Another example of the distant POV occurs when Dave plays his keytar to drive the aliens away, and the aliens scream: “The screams get into Dave’s head, threatening to burst his brains from his skull, but he winces through the pain and plays on.” This doesn’t feel like it’s conveying what Dave is really going through. It feels like a distant, rushed description. The distance in the POV prevents me from experiencing the story with the immediacy and emotion that would maximize its impact.

This ties to a related issue, which is that Dave doesn’t react to some key moments that seem like they’d stimulate a reaction from him. For example, the frog tells him he’s the greatest living keytarist in all realms of reality. That would be like telling one of us we’re the greatest living writer. I would have a reaction to that. Then Dave touches his keytar and his body sends a spark of electricity through the keytar, which it’s never done before. Yet he doesn’t react. When the hamster tells him to play the song of victory, Dave has no reaction, so I don’t know if he knows the song of victory or not. Is he concerned because he doesn’t know the song? I never know whether he actually plays the song of victory. As far as I know, Dave is just playing a single chord, yet he never worries about whether it will work or not. This lack of reaction at key moments prevents Dave from feeling like a real person and allowing me to connect to him in a strong way.

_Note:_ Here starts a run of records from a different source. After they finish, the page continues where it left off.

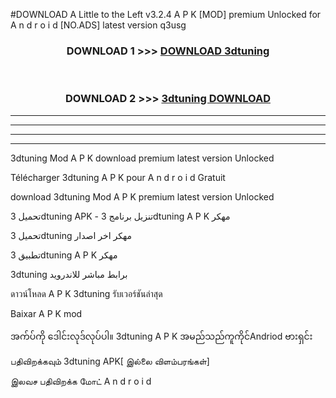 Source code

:#DOWNLOAD A Little to the Left v3.2.4 A P K [MOD] premium Unlocked for A n d r o i d [NO.ADS] latest version q3usg 



<div align="center">

<h3>DOWNLOAD 1 >>> <a href="https://downloadmod1.web.app/?judul=3dtuning ">DOWNLOAD 3dtuning </a></h3><br>

<h3>DOWNLOAD 2 >>> <a href="https://downloadmod1.web.app/?judul=3dtuning ">3dtuning  DOWNLOAD </a></h3>

</div>


----------------------------------------------------------

----------------------------------------------------------

----------------------------------------------------------

----------------------------------------------------------


3dtuning  Mod A P K download premium latest version Unlocked

Télécharger 3dtuning  A P K pour A n d r o i d Gratuit

download 3dtuning  Mod A P K premium latest version Unlocked

تحميل 3dtuning  APK - تنزيل برنامج 3dtuning  A P K مهكر

تحميل 3dtuning  مهكر اخر اصدار

تطبيق 3dtuning  A P K مهكر

3dtuning  برابط مباشر للاندرويد

ดาวน์โหลด A P K 3dtuning  รับเวอร์ชันล่าสุด

Baixar A P K mod

အက်ပ်ကို ဒေါင်းလုဒ်လုပ်ပါ။ 3dtuning  A P K အမည်သည်ကူကိုင်Andriod ဗားရှင်း

பதிவிறக்கவும் 3dtuning  APK[ இல்லை விளம்பரங்கள்] 
 
இலவச பதிவிறக்க மோட் A n d r o i d



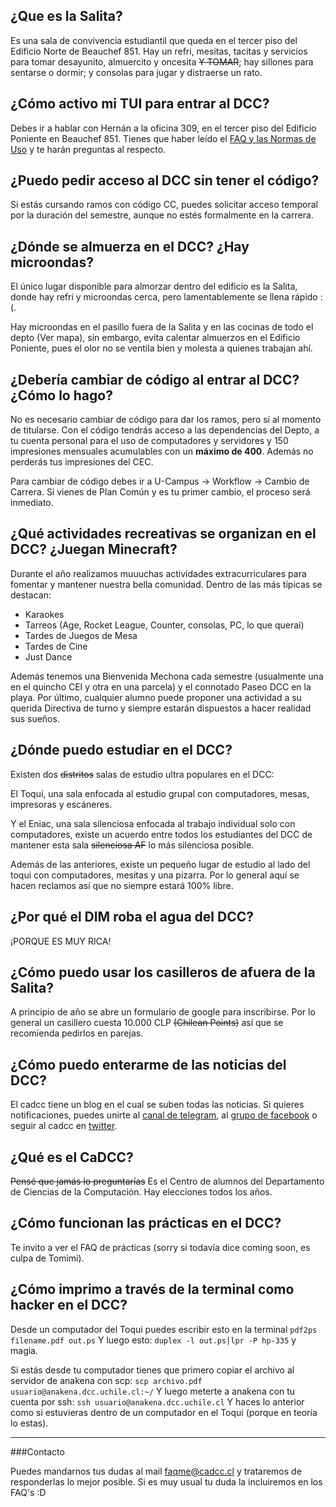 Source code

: ## ¿Que es la Salita?

Es una sala de convivencia estudiantil que queda en el tercer piso del Edificio Norte de Beauchef 851. Hay un refri, mesitas, tacitas y servicios para tomar desayunito, almuercito y oncesita <s>Y TOMAR</s>; hay sillones para sentarse o dormir; y consolas para jugar y distraerse un rato.


## ¿Cómo activo mi TUI para entrar al DCC?

Debes ir a hablar con Hernán a la oficina 309, en el tercer piso del Edificio Poniente en Beauchef 851. Tienes que haber leído el [FAQ y las Normas de Uso](https://www.dcc.uchile.cl/node/252) y te harán preguntas al respecto.


## ¿Puedo pedir acceso al DCC sin tener el código?

Si estás cursando ramos con código CC, puedes solicitar acceso temporal por la duración del semestre, aunque no estés formalmente en la carrera.


## ¿Dónde se almuerza en el DCC? ¿Hay microondas?

El único lugar disponible para almorzar dentro del edificio es la Salita, donde hay refri y microondas cerca, pero lamentablemente se llena rápido :(. 

Hay microondas en el pasillo fuera de la Salita y en las cocinas de todo el depto (Ver mapa), sin embargo, evita calentar almuerzos en el Edificio Poniente, pues el olor no se ventila bien y molesta a quienes trabajan ahí.


## ¿Debería cambiar de código al entrar al DCC? ¿Cómo lo hago?

No es necesario cambiar de código para dar los ramos, pero sí al momento de titularse. Con el código tendrás acceso a las dependencias del Depto, a tu cuenta personal para el uso de computadores y servidores y 150 impresiones mensuales acumulables con un **máximo de 400**. Además no perderás tus impresiones del CEC.  

Para cambiar de código debes ir a U-Campus → Workflow → Cambio de Carrera. Si vienes de Plan Común y es tu primer cambio, el proceso será inmediato.


## ¿Qué actividades recreativas se organizan en el DCC? ¿Juegan Minecraft?

Durante el año realizamos muuuchas actividades extracurriculares para fomentar y mantener nuestra bella comunidad. Dentro de las más típicas se destacan:

* Karaokes
* Tarreos (Age, Rocket League, Counter, consolas, PC, lo que querai)
* Tardes de Juegos de Mesa
* Tardes de Cine
* Just Dance

Además tenemos una Bienvenida Mechona cada semestre (usualmente una en el quincho CEI y otra en una parcela) y el connotado Paseo DCC en la playa.
Por último, cualquier alumno puede proponer una actividad a su querida Directiva de turno y siempre estarán dispuestos a hacer realidad sus sueños.


## ¿Dónde puedo estudiar en el DCC?

Existen dos <s>distritos</s> salas de estudio ultra populares en el DCC:

El Toquí, una sala enfocada al estudio grupal con computadores, mesas, impresoras y escáneres.

Y el Eniac, una sala silenciosa enfocada al trabajo individual solo con computadores, existe un acuerdo entre todos los estudiantes del DCC de mantener esta sala <s>silenciosa AF</s> lo más silenciosa posible.

Además de las anteriores, existe un pequeño lugar de estudio al lado del toqui con computadores, mesitas y una pizarra. Por lo general aquí se hacen reclamos así que no siempre estará 100% libre.


## ¿Por qué el DIM roba el agua del DCC?

¡PORQUE ES MUY RICA!


## ¿Cómo puedo usar los casilleros de afuera de la Salita?

A principio de año se abre un formulario de google para inscribirse. Por lo general un casillero cuesta 10.000 CLP <s>(Chilean Points)</s> así que se recomienda pedirlos en parejas.


## ¿Cómo puedo enterarme de las noticias del DCC?

El cadcc tiene un blog en el cual se suben todas las noticias. Si quieres notificaciones, puedes unirte al [canal de telegram](https://t.me/CaDCCInforma), al [grupo de facebook](https://www.facebook.com/groups/CaDCCUchile/) o seguir al cadcc en [twitter](https://twitter.com/cadcc).


## ¿Qué es el CaDCC?

<s>Pensé que jamás lo preguntarías</s> Es el Centro de alumnos del Departamento de Ciencias de la Computación. Hay elecciones todos los años.


## ¿Cómo funcionan las prácticas en el DCC?

Te invito a ver el FAQ de prácticas (sorry si todavía dice coming soon, es culpa de Tomimi).


## ¿Cómo imprimo a través de la terminal como hacker en el DCC?

Desde un computador del Toqui puedes escribir esto en la terminal
`pdf2ps filename.pdf out.ps`
Y luego esto:
`duplex -l out.ps|lpr -P hp-335`
y magia.


Si estás desde tu computador tienes que primero copiar el archivo al servidor de anakena con scp:
`scp archivo.pdf usuario@anakena.dcc.uchile.cl:~/`
Y luego meterte a anakena con tu cuenta por ssh:
`ssh usuario@anakena.dcc.uchile.cl`
Y haces lo anterior como si estuvieras dentro de un computador en el Toqui (porque en teoría lo estas).

---

###Contacto

Puedes mandarnos tus dudas al mail faqme@cadcc.cl y trataremos de responderlas lo mejor posible. Si es muy usual tu duda la incluiremos en los FAQ's :D
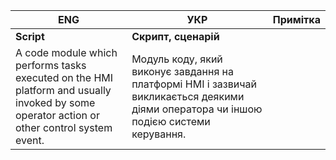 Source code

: | ENG                                                          | УКР                                                          | Примітка |
| ------------------------------------------------------------ | ------------------------------------------------------------ | -------- |
| **Script**                                                   | **Скрипт, сценарій**                                         |          |
| A code module which performs tasks executed on the HMI platform and usually invoked by some operator action or other control system event. | Модуль коду, який виконує завдання на платформі HMI і зазвичай викликається деякими діями оператора чи іншою подією системи керування. |          |

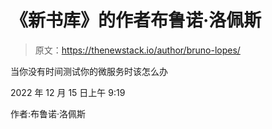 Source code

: # 《新书库》的作者布鲁诺·洛佩斯

> 原文：<https://thenewstack.io/author/bruno-lopes/>

当你没有时间测试你的微服务时该怎么办

2022 年 12 月 15 日上午 9:19

作者:布鲁诺·洛佩斯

The final area I’d like to discuss is the plot. The denouement, with the “it was all a dream” followed by “oh no it wasn’t” was disappointing for me. This is a familiar ending for many horror/fantasy stories. Just because it’s familiar doesn’t mean it can’t work, but to work, it needs to be appropriate to the story and done in a way that feels fresh and true. For me, this ending doesn’t seem to fit the story. The story, with its escalation of strangeness in the middle, seems like it has moved beyond reality, and to return to reality seems like moving backwards, not an exciting twist. If I’m supposed to believe that it was all an hallucination, that leaves me very sad and unsatisfied. If I’m supposed to believe that it might have been real, that is inconsistent with the leveled skyscrapers, which seem suddenly intact again. The most important element is the tone. I feel I’ve been playing a very fun game reading this story, and then the fun is killed when Dave wakes up in the hospital. A possible alternative might be to have Dave wake up surrounded by the animals, who explain that they’ve erased the memory of the invasion from humanity and made them think massive earthquakes caused all the destruction, and they’re getting requests from all across the universe for him to play and save their planet, so he can work at the pet store by day and play at night. Something like that would bring the spirit of fun to a nice conclusion.

The story has a lot of strengths. I hope my comments are helpful.